Una serpiente blanca, que estaba dentro de un tarro con formol, las miraba fijamente con sus ojos sin vida.

—Gracias —respondió Mo.

—Pero ¿no lo hacéis siempre de dos en dos? —preguntó la profesora.

—Sí, hoy nos tocaba a Owens y a mí. Pero lleva días y días sin venir al colegio.

—¿Y quién es Owens? —le preguntó, un tanto ausente y extrañada—. Ni siquiera lo tengo en la lista.

—Sí, Ned Owens: pelo pardusco y bastante largo; no habla mucho. Fue quien acertó los nombres de todos los huesos del cuerpo humano en el concurso, ¿se acuerda?

—Pues la verdad es que no.

—¡Tiene que acordarse! ¡Nadie se acuerda de él! ¡Ni siquiera el señor Kirby!

La señora Hawkins terminó de guardar los papeles en su cartera, y dijo:

—En fin, es muy amable por tu parte que te encargues de todo tú sola. No te olvides de pasarles una bayeta a las mesas de trabajo antes de irte.
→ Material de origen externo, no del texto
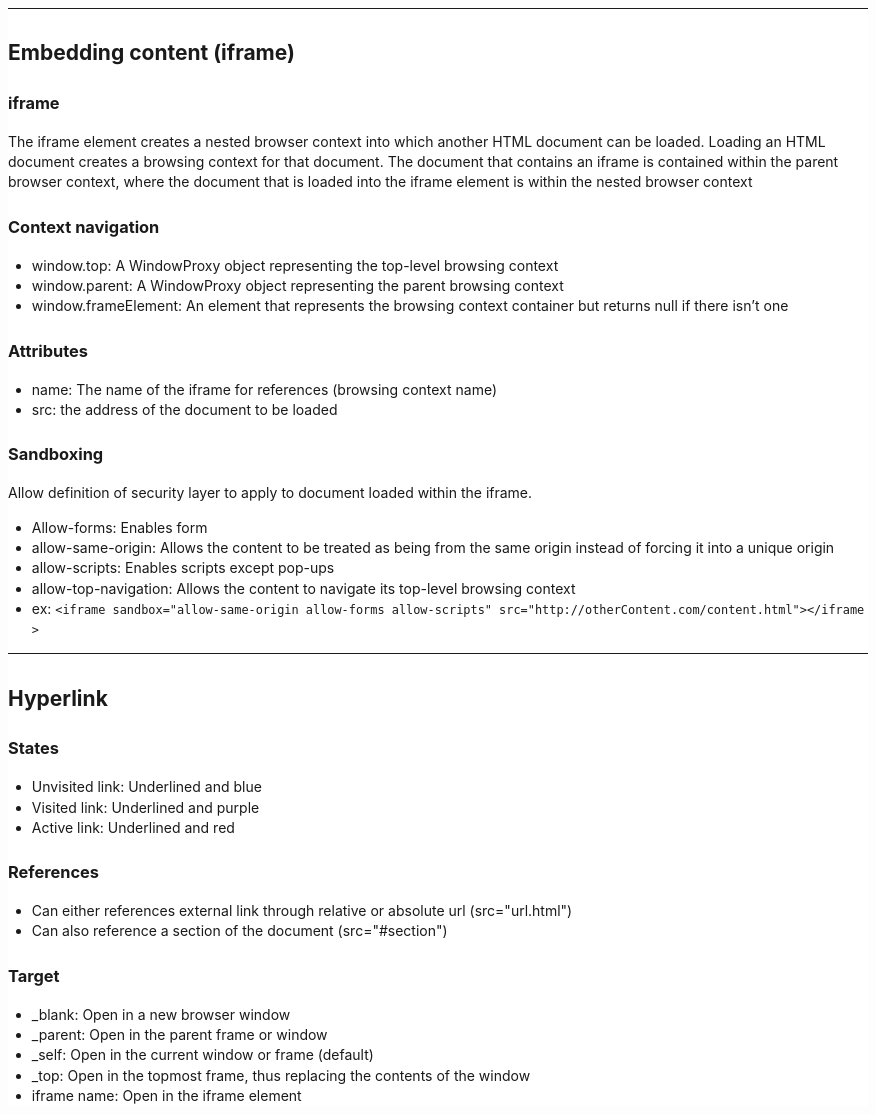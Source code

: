 
---

## Embedding content (iframe)

### iframe
The iframe element creates a nested browser context into which another HTML
document can be loaded. Loading an HTML document creates a browsing context for that document. The document that contains an iframe is contained within the parent browser context, where the document that is loaded into the iframe element is within the nested browser context

### Context navigation
- window.top: A WindowProxy object representing the top-level browsing context
- window.parent: A WindowProxy object representing the parent browsing context
- window.frameElement: An element that represents the browsing context container but returns null if there isn’t one

### Attributes
- name: The name of the iframe for references (browsing context name)
- src: the address of the document to be loaded

### Sandboxing
Allow definition of security layer to apply to document loaded within the iframe.
- Allow-forms: Enables form
- allow-same-origin: Allows the content to be treated as being from the same origin instead of forcing it into a unique origin
- allow-scripts: Enables scripts except pop-ups
- allow-top-navigation: Allows the content to navigate its top-level browsing context
- ex: `<iframe sandbox="allow-same-origin allow-forms allow-scripts"
src="http://otherContent.com/content.html"></iframe>`

---

## Hyperlink

### States
- Unvisited link: Underlined and blue
- Visited link: Underlined and purple
-  Active link: Underlined and red

### References
- Can either references external link through relative or absolute url (src="url.html")
- Can also reference a section of the document (src="#section")

### Target
- _blank: Open in a new browser window
- _parent: Open in the parent frame or window
- _self: Open in the current window or frame (default)
- _top: Open in the topmost frame, thus replacing the contents of the window
- iframe name: Open in the iframe element
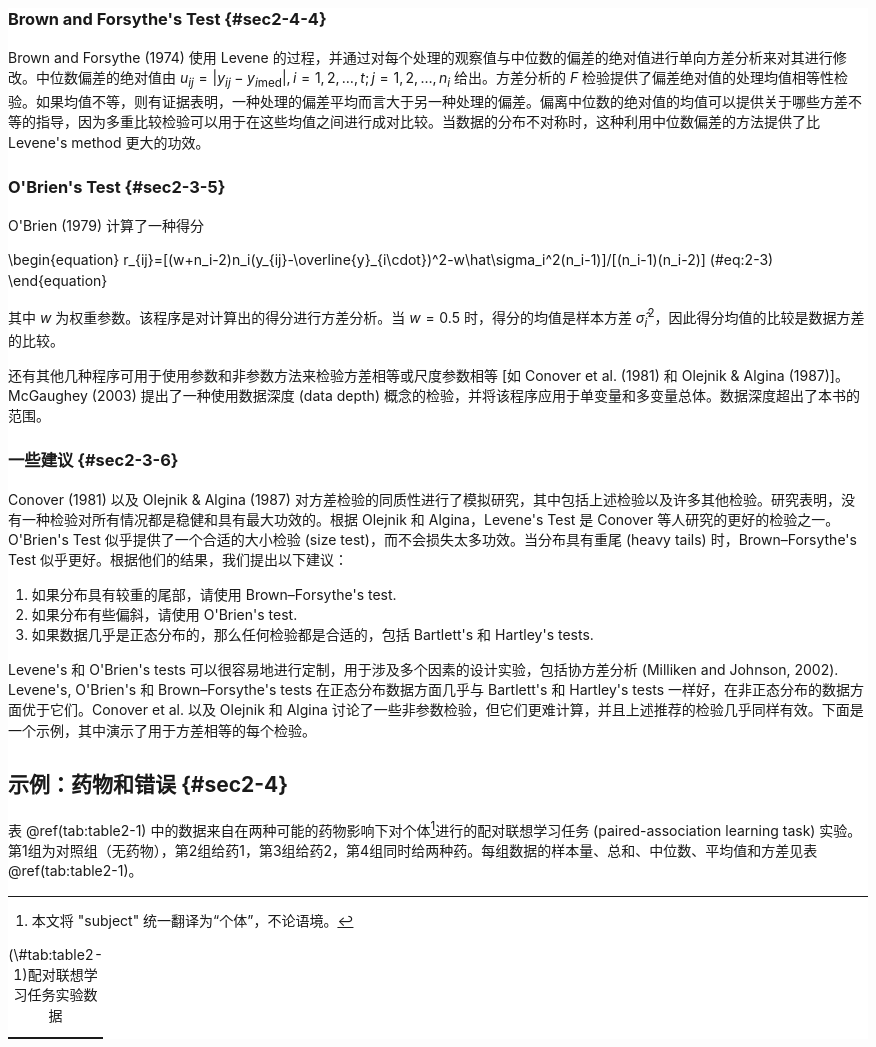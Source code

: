 ### Brown and Forsythe's Test {#sec2-4-4}

Brown and Forsythe (1974)  使用 Levene 的过程，并通过对每个处理的观察值与中位数的偏差的绝对值进行单向方差分析来对其进行修改。中位数偏差的绝对值由 $u_{ij}=|y_{ij}-y_{i\mathrm{med}}|,i=1,2,\ldots,t;j=1,2,\ldots,n_{i}$ 给出。方差分析的 $F$ 检验提供了偏差绝对值的处理均值相等性检验。如果均值不等，则有证据表明，一种处理的偏差平均而言大于另一种处理的偏差。偏离中位数的绝对值的均值可以提供关于哪些方差不等的指导，因为多重比较检验可以用于在这些均值之间进行成对比较。当数据的分布不对称时，这种利用中位数偏差的方法提供了比 Levene's method 更大的功效。

### O'Brien's Test {#sec2-3-5}

O'Brien (1979) 计算了一种得分

\begin{equation}
r_{ij}=[(w+n_i-2)n_i(y_{ij}-\overline{y}_{i\cdot})^2-w\hat\sigma_i^2(n_i-1)]/[(n_i-1)(n_i-2)]
(#eq:2-3)
\end{equation}

其中 $w$ 为权重参数。该程序是对计算出的得分进行方差分析。当 $w=0.5$ 时，得分的均值是样本方差 $\hat \sigma^2_i$，因此得分均值的比较是数据方差的比较。

还有其他几种程序可用于使用参数和非参数方法来检验方差相等或尺度参数相等 [如 Conover et al. (1981) 和 Olejnik & Algina (1987)]。McGaughey (2003) 提出了一种使用数据深度 (data depth) 概念的检验，并将该程序应用于单变量和多变量总体。数据深度超出了本书的范围。

### 一些建议 {#sec2-3-6}

Conover (1981) 以及 Olejnik & Algina (1987) 对方差检验的同质性进行了模拟研究，其中包括上述检验以及许多其他检验。研究表明，没有一种检验对所有情况都是稳健和具有最大功效的。根据 Olejnik 和 Algina，Levene's Test 是 Conover 等人研究的更好的检验之一。O'Brien's Test 似乎提供了一个合适的大小检验 (size test)，而不会损失太多功效。当分布具有重尾 (heavy tails) 时，Brown–Forsythe's Test 似乎更好。根据他们的结果，我们提出以下建议：

1) 如果分布具有较重的尾部，请使用 Brown–Forsythe's test.
2) 如果分布有些偏斜，请使用 O'Brien's test.
3) 如果数据几乎是正态分布的，那么任何检验都是合适的，包括 Bartlett's 和 Hartley's tests.

Levene's 和 O'Brien's tests 可以很容易地进行定制，用于涉及多个因素的设计实验，包括协方差分析 (Milliken and Johnson, 
2002). Levene's, O'Brien's 和 Brown–Forsythe's tests 在正态分布数据方面几乎与 Bartlett's 和 Hartley's tests 一样好，在非正态分布的数据方面优于它们。Conover et al. 以及 Olejnik 和 Algina 讨论了一些非参数检验，但它们更难计算，并且上述推荐的检验几乎同样有效。下面是一个示例，其中演示了用于方差相等的每个检验。

## 示例：药物和错误 {#sec2-4}

[^subject]: 本文将 "subject" 统一翻译为“个体”，不论语境。

表 \@ref(tab:table2-1) 中的数据来自在两种可能的药物影响下对个体[^subject]进行的配对联想学习任务 (paired-association learning task) 实验。第1组为对照组（无药物），第2组给药1，第3组给药2，第4组同时给两种药。每组数据的样本量、总和、中位数、平均值和方差见表 \@ref(tab:table2-1)。

<table class="table table-condensed" style="width: auto !important; margin-left: auto; margin-right: auto;">
<caption>(\#tab:table2-1)配对联想学习任务实验数据</caption>
 <thead>
  <tr>
   <th style="text-align:center;color: white !important;background-color: white !important;font-size: 0px;"> x </th>
  </tr>
 </thead>
<tbody>
  <tr>

[^non-normality_of_the_error_variances]: 原文为: heterogeneous error variances pose a much more serious problem when ignored than non-normality of the error variances，应为笔误，此处译者做了修改。
[^choice_of_alpha]: 原文为: so you are going to reject the null hypothesis more often than specified by the choice of $\alpha$.
[^nottoounnequl]: 原文为: not too unequal.
[^partial]: 原文分子没有 $\partial$，应为笔误，此处已修改。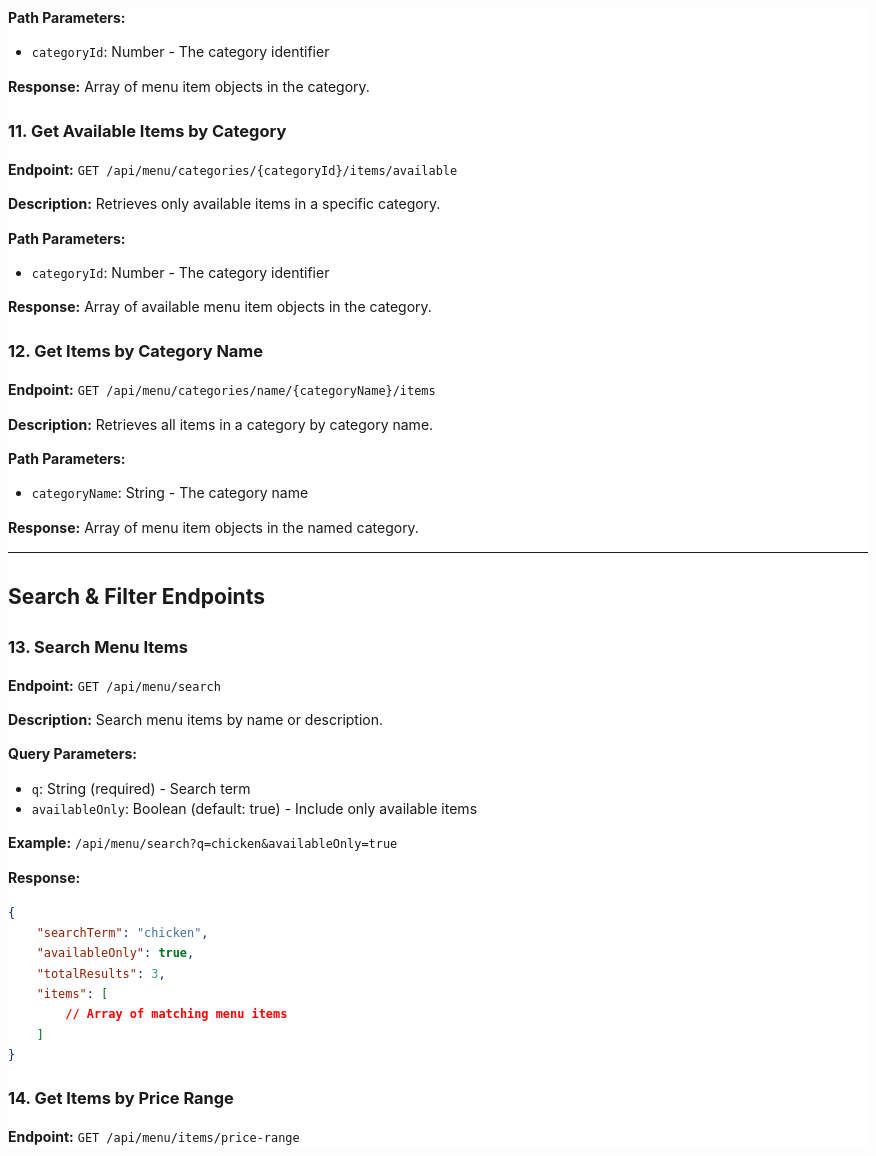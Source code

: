 **Path Parameters:**
- `categoryId`: Number - The category identifier

**Response:** Array of menu item objects in the category.

### 11. Get Available Items by Category
**Endpoint:** `GET /api/menu/categories/{categoryId}/items/available`

**Description:** Retrieves only available items in a specific category.

**Path Parameters:**
- `categoryId`: Number - The category identifier

**Response:** Array of available menu item objects in the category.

### 12. Get Items by Category Name
**Endpoint:** `GET /api/menu/categories/name/{categoryName}/items`

**Description:** Retrieves all items in a category by category name.

**Path Parameters:**
- `categoryName`: String - The category name

**Response:** Array of menu item objects in the named category.

---

## Search & Filter Endpoints

### 13. Search Menu Items
**Endpoint:** `GET /api/menu/search`

**Description:** Search menu items by name or description.

**Query Parameters:**
- `q`: String (required) - Search term
- `availableOnly`: Boolean (default: true) - Include only available items

**Example:** `/api/menu/search?q=chicken&availableOnly=true`

**Response:**
```json
{
    "searchTerm": "chicken",
    "availableOnly": true,
    "totalResults": 3,
    "items": [
        // Array of matching menu items
    ]
}
```

### 14. Get Items by Price Range
**Endpoint:** `GET /api/menu/items/price-range`
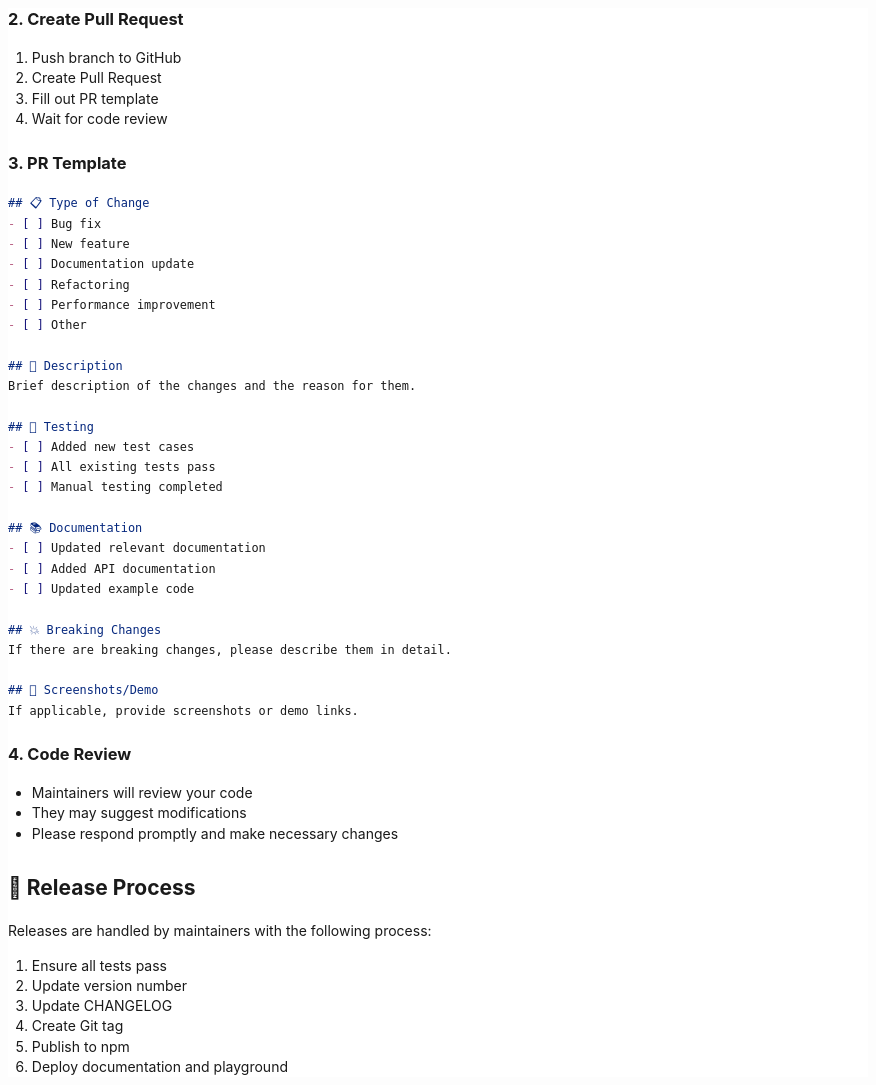### 2. Create Pull Request

1. Push branch to GitHub
2. Create Pull Request
3. Fill out PR template
4. Wait for code review

### 3. PR Template

```markdown
## 📋 Type of Change
- [ ] Bug fix
- [ ] New feature
- [ ] Documentation update
- [ ] Refactoring
- [ ] Performance improvement
- [ ] Other

## 📝 Description
Brief description of the changes and the reason for them.

## 🧪 Testing
- [ ] Added new test cases
- [ ] All existing tests pass
- [ ] Manual testing completed

## 📚 Documentation
- [ ] Updated relevant documentation
- [ ] Added API documentation
- [ ] Updated example code

## 💥 Breaking Changes
If there are breaking changes, please describe them in detail.

## 📸 Screenshots/Demo
If applicable, provide screenshots or demo links.
```

### 4. Code Review

- Maintainers will review your code
- They may suggest modifications
- Please respond promptly and make necessary changes

## 🚀 Release Process

Releases are handled by maintainers with the following process:

1. Ensure all tests pass
2. Update version number
3. Update CHANGELOG
4. Create Git tag
5. Publish to npm
6. Deploy documentation and playground
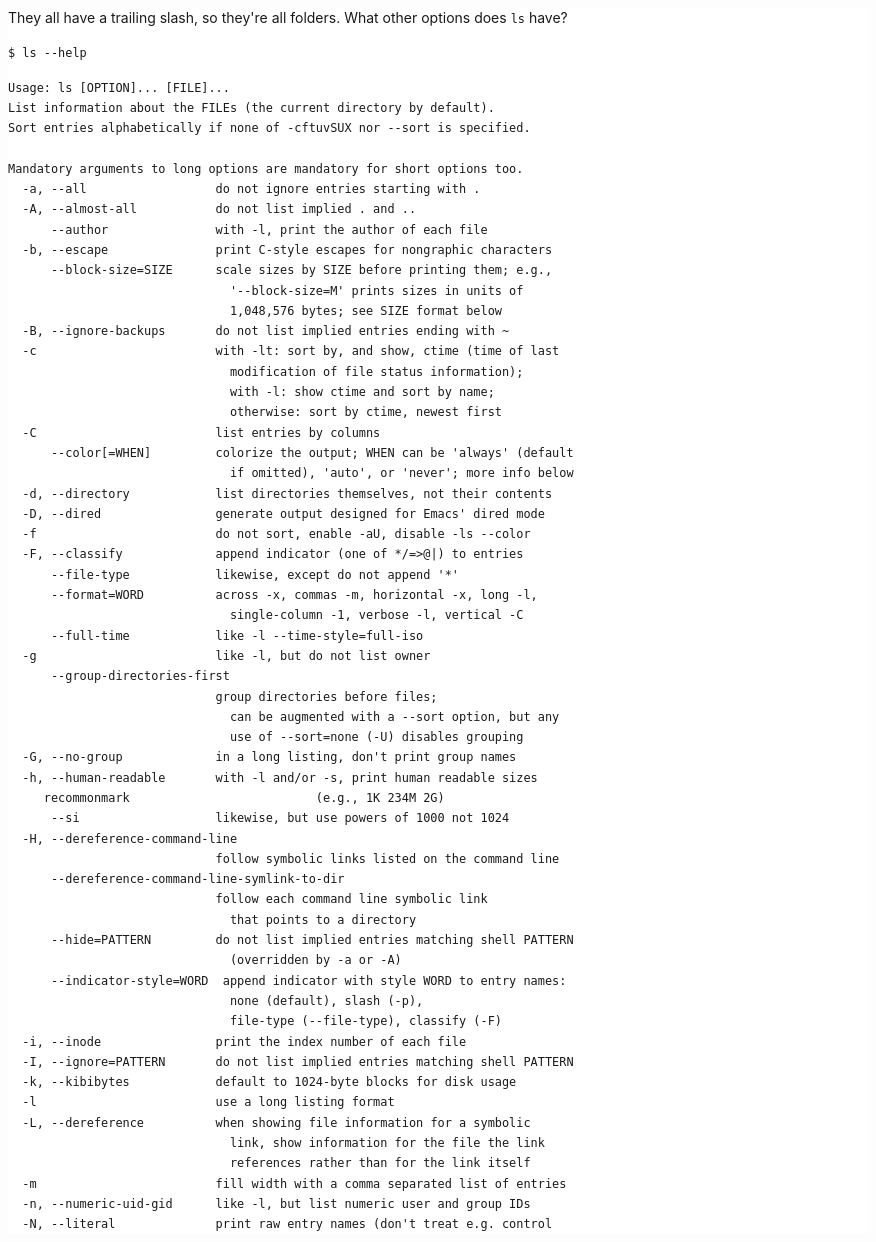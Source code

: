 They all have a trailing slash, so they're all folders.
What other options does `ls` have?

```text
$ ls --help
```

```text
Usage: ls [OPTION]... [FILE]...
List information about the FILEs (the current directory by default).
Sort entries alphabetically if none of -cftuvSUX nor --sort is specified.

Mandatory arguments to long options are mandatory for short options too.
  -a, --all                  do not ignore entries starting with .
  -A, --almost-all           do not list implied . and ..
      --author               with -l, print the author of each file
  -b, --escape               print C-style escapes for nongraphic characters
      --block-size=SIZE      scale sizes by SIZE before printing them; e.g.,
                               '--block-size=M' prints sizes in units of
                               1,048,576 bytes; see SIZE format below
  -B, --ignore-backups       do not list implied entries ending with ~
  -c                         with -lt: sort by, and show, ctime (time of last
                               modification of file status information);
                               with -l: show ctime and sort by name;
                               otherwise: sort by ctime, newest first
  -C                         list entries by columns
      --color[=WHEN]         colorize the output; WHEN can be 'always' (default
                               if omitted), 'auto', or 'never'; more info below
  -d, --directory            list directories themselves, not their contents
  -D, --dired                generate output designed for Emacs' dired mode
  -f                         do not sort, enable -aU, disable -ls --color
  -F, --classify             append indicator (one of */=>@|) to entries
      --file-type            likewise, except do not append '*'
      --format=WORD          across -x, commas -m, horizontal -x, long -l,
                               single-column -1, verbose -l, vertical -C
      --full-time            like -l --time-style=full-iso
  -g                         like -l, but do not list owner
      --group-directories-first
                             group directories before files;
                               can be augmented with a --sort option, but any
                               use of --sort=none (-U) disables grouping
  -G, --no-group             in a long listing, don't print group names
  -h, --human-readable       with -l and/or -s, print human readable sizes
     recommonmark                          (e.g., 1K 234M 2G)
      --si                   likewise, but use powers of 1000 not 1024
  -H, --dereference-command-line
                             follow symbolic links listed on the command line
      --dereference-command-line-symlink-to-dir
                             follow each command line symbolic link
                               that points to a directory
      --hide=PATTERN         do not list implied entries matching shell PATTERN
                               (overridden by -a or -A)
      --indicator-style=WORD  append indicator with style WORD to entry names:
                               none (default), slash (-p),
                               file-type (--file-type), classify (-F)
  -i, --inode                print the index number of each file
  -I, --ignore=PATTERN       do not list implied entries matching shell PATTERN
  -k, --kibibytes            default to 1024-byte blocks for disk usage
  -l                         use a long listing format
  -L, --dereference          when showing file information for a symbolic
                               link, show information for the file the link
                               references rather than for the link itself
  -m                         fill width with a comma separated list of entries
  -n, --numeric-uid-gid      like -l, but list numeric user and group IDs
  -N, --literal              print raw entry names (don't treat e.g. control
```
Y se marchó cerrando la puerta al salir.

El laboratorio era muy antiguo. En él había unas mesas muy largas, de madera oscura, con hornillos, grifos y pilas encastradas; estantes de esa misma madera llenos de tarros con toda clase de cosas dentro. Las cosas que flotaban dentro de los tarros estaban muertas; llevaban muertas muchos años. Había, incluso, un esqueleto humano amarilleado por el tiempo en un rincón de la sala; Mo no sabía si era de verdad o no, pero en ese momento le daba escalofríos.

Cada vez que hacía un ruido se oía el eco, pues era una sala muy grande. Para que el lugar no pareciera tan siniestro, encendió todas las luces del techo, e incluso la que había encima de la pizarra. La sala se estaba quedando helada, pero la pena era que no podía encender la calefacción. Se acercó a uno de los inmensos radiadores metálicos y lo tocó con la mano: ardía. Y, sin embargo, ella temblaba de frío.